May 31, 2012

ALISON WONDERLAND

by Helen Smith  
189 pages, Mariner Books

Review by Marc Nash

"Alison Wonderland" is a slyly subversive book. Therefore depending on a reader's preconceptions, they will either delight in it like me or I suspect, the other pole of response is to be somewhat baffled by it.

Alison Temple is also known as Alison Wonderland. She attempts to reinvent herself after discovering her spouse is unfaithful to her. But you can only change certain superficial things about your personality, not your deepest inner core. Alison operates on two levels, the confident, professional private investigator (cases of marital infidelity and politically sensitive industrial espionage); and the inner city single girl to whom things happen rather than her driving events forward in a search for love and fulfilment.

Part of the novel is a love letter to London. A dualistic wonderland in and below the level of vision and comprehension. Dark forces are at work, forces that invade her personal life and lead her to go on the run in a very sedate road trip to Weymouth, fuelled by sweets and chocolates from Woolworths and roadside garages. A road trip undertaken with her best friend Taron, a sexy Clubber and girl about London town, but behind which is a romantic, off-kilter spiritual woman who is also a pathological liar and fantasist. If Alison herself is a character the author has reined in, Taron is a freewheeling, wildly comic invention.
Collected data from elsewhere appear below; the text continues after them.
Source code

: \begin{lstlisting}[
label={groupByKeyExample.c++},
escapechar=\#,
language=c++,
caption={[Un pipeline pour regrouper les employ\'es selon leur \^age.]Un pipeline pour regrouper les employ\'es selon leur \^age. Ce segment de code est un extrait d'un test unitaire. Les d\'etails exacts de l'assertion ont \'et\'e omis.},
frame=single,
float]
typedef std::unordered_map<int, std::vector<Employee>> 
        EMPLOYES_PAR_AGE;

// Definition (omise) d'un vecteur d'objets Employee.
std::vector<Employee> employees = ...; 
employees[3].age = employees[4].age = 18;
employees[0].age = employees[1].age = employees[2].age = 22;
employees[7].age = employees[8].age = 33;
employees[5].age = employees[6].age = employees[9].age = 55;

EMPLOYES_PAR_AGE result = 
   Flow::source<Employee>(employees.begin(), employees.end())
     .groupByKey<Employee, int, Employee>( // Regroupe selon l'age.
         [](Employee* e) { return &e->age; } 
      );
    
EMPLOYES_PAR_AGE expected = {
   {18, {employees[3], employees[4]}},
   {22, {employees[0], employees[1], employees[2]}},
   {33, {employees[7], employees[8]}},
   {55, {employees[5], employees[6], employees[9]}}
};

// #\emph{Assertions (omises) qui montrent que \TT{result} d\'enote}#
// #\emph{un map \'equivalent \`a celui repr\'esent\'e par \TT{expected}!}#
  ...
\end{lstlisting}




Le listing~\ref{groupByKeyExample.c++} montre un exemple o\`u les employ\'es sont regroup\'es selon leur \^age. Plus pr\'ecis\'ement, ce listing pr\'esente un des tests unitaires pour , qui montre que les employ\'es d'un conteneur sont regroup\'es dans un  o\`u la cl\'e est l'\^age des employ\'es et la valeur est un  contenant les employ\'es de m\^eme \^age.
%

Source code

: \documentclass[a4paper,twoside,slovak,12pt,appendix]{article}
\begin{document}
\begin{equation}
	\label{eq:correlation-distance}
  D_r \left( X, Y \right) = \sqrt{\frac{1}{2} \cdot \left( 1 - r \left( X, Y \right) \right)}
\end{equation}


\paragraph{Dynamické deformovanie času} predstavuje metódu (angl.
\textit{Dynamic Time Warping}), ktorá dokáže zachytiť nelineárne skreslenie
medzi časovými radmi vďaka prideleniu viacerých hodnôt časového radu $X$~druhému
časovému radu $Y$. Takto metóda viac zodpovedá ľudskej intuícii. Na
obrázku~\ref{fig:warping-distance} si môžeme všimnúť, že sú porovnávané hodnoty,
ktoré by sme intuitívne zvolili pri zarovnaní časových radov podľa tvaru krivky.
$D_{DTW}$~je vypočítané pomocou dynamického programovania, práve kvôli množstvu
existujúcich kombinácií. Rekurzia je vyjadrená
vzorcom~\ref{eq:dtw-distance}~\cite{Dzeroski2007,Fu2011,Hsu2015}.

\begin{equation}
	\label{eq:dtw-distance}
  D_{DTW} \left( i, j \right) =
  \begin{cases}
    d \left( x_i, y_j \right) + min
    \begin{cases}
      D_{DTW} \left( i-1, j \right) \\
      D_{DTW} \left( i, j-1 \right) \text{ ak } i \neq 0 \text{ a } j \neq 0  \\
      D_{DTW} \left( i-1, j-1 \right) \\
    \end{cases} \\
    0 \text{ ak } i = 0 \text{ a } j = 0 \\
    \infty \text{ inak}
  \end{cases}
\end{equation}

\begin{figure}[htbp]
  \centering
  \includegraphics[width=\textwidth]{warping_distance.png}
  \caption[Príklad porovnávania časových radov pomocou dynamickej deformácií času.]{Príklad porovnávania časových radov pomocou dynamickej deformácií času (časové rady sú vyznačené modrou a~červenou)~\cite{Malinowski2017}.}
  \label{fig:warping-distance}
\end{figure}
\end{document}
The two spark off one another perfectly, Taron in her madcap schemes such as seeking to find an abandoned newborn to offer as a gift to her witch mother to help her failing powers, Alison all practicalities of how to care for it with nappies and milk and consequent musings on her own love life and future progeny. These two single girls pursuing a night out in a Weymouth club is perhaps the highlight set-piece scene in the book. An absolute hoot and a rave as they desperately seek the means of pleasure within a very desultory pleasure palace indeed.

The narrative of the book means that it avoids having set-piece scenes on the whole. Some chapters veer vertiginously so that there is seemingly no link to what has just preceded, though this settles down from about halfway through the novel. Again this is the subversive hue of the book. No clear genres. No fully defined plot arc. Characters who are more real and yet somehow ethereal as they float through the novel synchronously to events. These are people just trying to live their lives and just as Alison in her work has to spy and throw the light on the people she has under scrutiny, so the author has a similar spotlight cast on Alison and her friends. Sometimes they are in the full illumination of the spotlight, sometimes their activities are barely caught in its margins. Personally I found this very satisfying. The human scale was perfectly rendered, rather than fictional devices and conceits having to be employed to resolve things or hurry the action along.
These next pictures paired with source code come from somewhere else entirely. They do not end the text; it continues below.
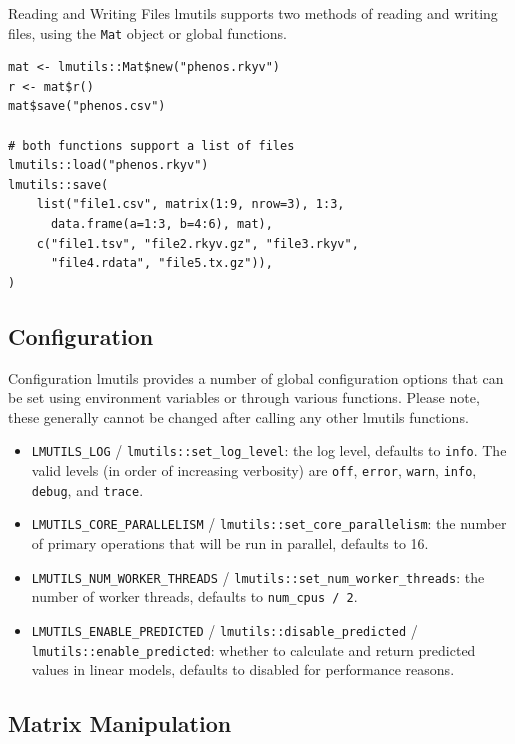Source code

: \documentclass[10pt,handout]{beamer}
\begin{document}
\begin{frame}[fragile]{Reading and Writing Files}
  lmutils supports two methods of reading and writing files, using the \texttt{Mat} object or global functions.
  \begin{verbatim}
mat <- lmutils::Mat$new("phenos.rkyv")
r <- mat$r()
mat$save("phenos.csv")

# both functions support a list of files
lmutils::load("phenos.rkyv")
lmutils::save(
    list("file1.csv", matrix(1:9, nrow=3), 1:3,
      data.frame(a=1:3, b=4:6), mat),
    c("file1.tsv", "file2.rkyv.gz", "file3.rkyv",
      "file4.rdata", "file5.tx.gz")),
)
\end{verbatim}
\end{frame}

\subsection{Configuration}

\begin{frame}{Configuration}
  lmutils provides a number of global configuration options that can be set using environment variables or through various functions. Please note, these generally cannot be changed after calling any other lmutils functions.
  \begin{itemize}[<+->]
    \item \texttt{LMUTILS\_LOG} / \texttt{lmutils::set\_log\_level}: the log level, defaults to \texttt{info}. The valid levels (in order of increasing verbosity) are \texttt{off}, \texttt{error}, \texttt{warn}, \texttt{info}, \texttt{debug}, and \texttt{trace}.
    \item \texttt{LMUTILS\_CORE\_PARALLELISM} / \texttt{lmutils::set\_core\_parallelism}: the number of primary operations that will be run in parallel, defaults to 16.
    \item \texttt{LMUTILS\_NUM\_WORKER\_THREADS} / \texttt{lmutils::set\_num\_worker\_threads}: the number of worker threads, defaults to \texttt{num\_cpus / 2}.
    \item \texttt{LMUTILS\_ENABLE\_PREDICTED} / \texttt{lmutils::disable\_predicted} / \texttt{lmutils::enable\_predicted}: whether to calculate and return predicted values in linear models, defaults to disabled for performance reasons.
  \end{itemize}
\end{frame}

\subsection{Matrix Manipulation}
\end{document}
Ultimately this is a book about whether the characters inhabit their lives as an active, conscious decision, or live adrift within it, as events and other people pass through, unable to affect anything much in the way of interaction or relationship with them. Which side of the looking glass do you want to live on? "I can't do anything spontaneous, like going to the pictures or meeting up for a drink with friends and it makes me feel frustrated and powerless. I might just as well be standing at the window watching for my husband again". There is little trite redemption within these pages. Instead the reader is left painting scenarios of minor triumphs and gnawing regrets that the characters continue to experience beyond the life of the book. And that I think is no mean triumph of the novel itself. And a little subversive too, in its own way.